Material shown »
- - -

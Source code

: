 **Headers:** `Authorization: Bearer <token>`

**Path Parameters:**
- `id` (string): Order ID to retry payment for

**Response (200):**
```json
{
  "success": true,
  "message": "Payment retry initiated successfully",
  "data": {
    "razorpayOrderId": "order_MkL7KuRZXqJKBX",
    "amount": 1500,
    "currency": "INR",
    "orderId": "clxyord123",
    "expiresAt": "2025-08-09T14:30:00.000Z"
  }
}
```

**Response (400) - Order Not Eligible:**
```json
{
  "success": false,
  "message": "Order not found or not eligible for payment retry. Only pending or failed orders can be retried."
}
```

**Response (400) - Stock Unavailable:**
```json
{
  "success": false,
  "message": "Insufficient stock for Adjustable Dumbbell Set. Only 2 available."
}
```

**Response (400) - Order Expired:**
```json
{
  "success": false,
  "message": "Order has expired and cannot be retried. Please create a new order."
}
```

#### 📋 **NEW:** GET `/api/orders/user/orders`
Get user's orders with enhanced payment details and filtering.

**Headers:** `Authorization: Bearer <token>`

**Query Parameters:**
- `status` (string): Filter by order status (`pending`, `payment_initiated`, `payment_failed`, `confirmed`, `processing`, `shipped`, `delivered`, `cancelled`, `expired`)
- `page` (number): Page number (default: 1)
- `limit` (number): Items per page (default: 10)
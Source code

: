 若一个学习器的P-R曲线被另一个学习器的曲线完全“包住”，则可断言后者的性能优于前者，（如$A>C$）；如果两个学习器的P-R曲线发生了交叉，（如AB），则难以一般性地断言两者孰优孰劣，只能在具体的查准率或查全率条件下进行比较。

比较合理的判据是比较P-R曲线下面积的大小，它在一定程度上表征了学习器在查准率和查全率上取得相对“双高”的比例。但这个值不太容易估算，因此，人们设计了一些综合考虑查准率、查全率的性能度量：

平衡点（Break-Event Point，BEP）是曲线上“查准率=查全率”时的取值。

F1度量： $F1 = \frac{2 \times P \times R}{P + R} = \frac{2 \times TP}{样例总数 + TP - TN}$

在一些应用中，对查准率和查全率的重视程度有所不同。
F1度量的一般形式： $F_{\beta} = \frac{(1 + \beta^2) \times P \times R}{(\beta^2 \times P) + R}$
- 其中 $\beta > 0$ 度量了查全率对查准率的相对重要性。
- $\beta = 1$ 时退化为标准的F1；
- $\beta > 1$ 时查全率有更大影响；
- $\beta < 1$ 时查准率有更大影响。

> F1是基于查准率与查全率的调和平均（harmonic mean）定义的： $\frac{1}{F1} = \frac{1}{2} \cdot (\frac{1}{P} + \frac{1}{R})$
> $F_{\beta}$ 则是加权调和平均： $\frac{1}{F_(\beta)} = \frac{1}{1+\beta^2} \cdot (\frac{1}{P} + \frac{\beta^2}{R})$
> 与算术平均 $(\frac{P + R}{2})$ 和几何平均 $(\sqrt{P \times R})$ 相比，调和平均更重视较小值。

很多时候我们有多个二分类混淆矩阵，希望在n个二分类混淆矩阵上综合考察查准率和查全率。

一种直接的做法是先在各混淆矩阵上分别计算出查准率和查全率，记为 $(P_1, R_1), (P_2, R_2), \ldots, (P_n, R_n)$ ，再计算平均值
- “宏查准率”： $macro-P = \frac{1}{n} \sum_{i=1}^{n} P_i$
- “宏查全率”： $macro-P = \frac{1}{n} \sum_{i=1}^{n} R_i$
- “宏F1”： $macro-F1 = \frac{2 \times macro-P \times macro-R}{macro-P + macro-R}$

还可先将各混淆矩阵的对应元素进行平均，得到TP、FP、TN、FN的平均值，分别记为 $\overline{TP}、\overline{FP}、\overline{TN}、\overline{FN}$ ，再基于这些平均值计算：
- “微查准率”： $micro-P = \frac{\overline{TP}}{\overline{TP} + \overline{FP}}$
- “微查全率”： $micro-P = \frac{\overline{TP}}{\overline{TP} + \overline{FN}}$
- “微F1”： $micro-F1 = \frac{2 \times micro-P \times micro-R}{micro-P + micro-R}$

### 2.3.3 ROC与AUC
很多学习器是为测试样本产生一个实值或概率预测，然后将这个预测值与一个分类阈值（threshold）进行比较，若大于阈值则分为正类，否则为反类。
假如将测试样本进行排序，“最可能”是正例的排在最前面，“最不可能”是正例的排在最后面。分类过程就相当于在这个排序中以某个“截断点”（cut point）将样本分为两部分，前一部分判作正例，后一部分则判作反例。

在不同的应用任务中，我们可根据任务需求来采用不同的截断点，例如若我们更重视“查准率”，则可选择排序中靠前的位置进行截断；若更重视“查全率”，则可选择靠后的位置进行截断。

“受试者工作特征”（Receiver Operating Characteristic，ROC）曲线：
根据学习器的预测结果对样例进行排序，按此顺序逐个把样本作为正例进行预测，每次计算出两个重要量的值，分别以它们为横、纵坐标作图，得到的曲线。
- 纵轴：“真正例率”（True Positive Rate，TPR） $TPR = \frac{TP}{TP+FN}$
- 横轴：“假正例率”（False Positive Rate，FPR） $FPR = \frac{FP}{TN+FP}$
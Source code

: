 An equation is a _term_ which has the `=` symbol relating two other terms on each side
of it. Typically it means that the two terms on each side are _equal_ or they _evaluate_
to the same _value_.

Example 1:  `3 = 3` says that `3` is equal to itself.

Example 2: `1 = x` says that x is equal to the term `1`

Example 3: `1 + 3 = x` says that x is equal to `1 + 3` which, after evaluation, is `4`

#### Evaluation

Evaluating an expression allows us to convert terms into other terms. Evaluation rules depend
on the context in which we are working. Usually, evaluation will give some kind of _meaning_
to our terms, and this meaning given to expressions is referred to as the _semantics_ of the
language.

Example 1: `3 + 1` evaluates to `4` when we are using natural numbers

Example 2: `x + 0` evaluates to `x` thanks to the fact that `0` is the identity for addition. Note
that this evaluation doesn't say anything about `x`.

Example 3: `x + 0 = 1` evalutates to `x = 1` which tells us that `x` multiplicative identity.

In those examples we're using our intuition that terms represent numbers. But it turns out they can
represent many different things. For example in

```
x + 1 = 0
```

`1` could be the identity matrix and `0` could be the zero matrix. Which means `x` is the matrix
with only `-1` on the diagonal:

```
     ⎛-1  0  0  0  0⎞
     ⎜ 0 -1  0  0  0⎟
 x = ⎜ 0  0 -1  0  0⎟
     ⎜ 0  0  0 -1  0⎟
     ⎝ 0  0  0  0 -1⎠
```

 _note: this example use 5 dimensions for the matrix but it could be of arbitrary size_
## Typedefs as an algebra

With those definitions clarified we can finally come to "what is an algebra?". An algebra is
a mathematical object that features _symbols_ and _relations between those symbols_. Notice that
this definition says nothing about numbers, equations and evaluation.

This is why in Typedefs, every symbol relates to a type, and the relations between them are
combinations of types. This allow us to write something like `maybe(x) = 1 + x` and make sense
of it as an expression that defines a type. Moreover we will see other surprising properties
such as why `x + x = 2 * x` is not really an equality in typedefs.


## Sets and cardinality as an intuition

- - -

Task »
Include the first line, the line containing "在一些应用中，对查准率和查全率的重视程度有所不同。", and every line between them, copied exactly from the material above; output no other line.

Written response »
Source code

: **Headers:** `Authorization: Bearer <token>`

**Path Parameters:**
- `id` (string): Order ID to retry payment for

**Response (200):**
```json
{
  "success": true,
  "message": "Payment retry initiated successfully",
  "data": {
    "razorpayOrderId": "order_MkL7KuRZXqJKBX",
    "amount": 1500,
    "currency": "INR",
    "orderId": "clxyord123",
    "expiresAt": "2025-08-09T14:30:00.000Z"
  }
}
```

**Response (400) - Order Not Eligible:**
```json
{
  "success": false,
  "message": "Order not found or not eligible for payment retry. Only pending or failed orders can be retried."
}
```

**Response (400) - Stock Unavailable:**
```json
{
  "success": false,
  "message": "Insufficient stock for Adjustable Dumbbell Set. Only 2 available."
}
```

**Response (400) - Order Expired:**
```json
{
  "success": false,
  "message": "Order has expired and cannot be retried. Please create a new order."
}
```

#### 📋 **NEW:** GET `/api/orders/user/orders`
Get user's orders with enhanced payment details and filtering.

**Headers:** `Authorization: Bearer <token>`

**Query Parameters:**
- `status` (string): Filter by order status (`pending`, `payment_initiated`, `payment_failed`, `confirmed`, `processing`, `shipped`, `delivered`, `cancelled`, `expired`)
- `page` (number): Page number (default: 1)
- `limit` (number): Items per page (default: 10)
Source code

: 若一个学习器的P-R曲线被另一个学习器的曲线完全“包住”，则可断言后者的性能优于前者，（如$A>C$）；如果两个学习器的P-R曲线发生了交叉，（如AB），则难以一般性地断言两者孰优孰劣，只能在具体的查准率或查全率条件下进行比较。

比较合理的判据是比较P-R曲线下面积的大小，它在一定程度上表征了学习器在查准率和查全率上取得相对“双高”的比例。但这个值不太容易估算，因此，人们设计了一些综合考虑查准率、查全率的性能度量：

平衡点（Break-Event Point，BEP）是曲线上“查准率=查全率”时的取值。

F1度量： $F1 = \frac{2 \times P \times R}{P + R} = \frac{2 \times TP}{样例总数 + TP - TN}$

在一些应用中，对查准率和查全率的重视程度有所不同。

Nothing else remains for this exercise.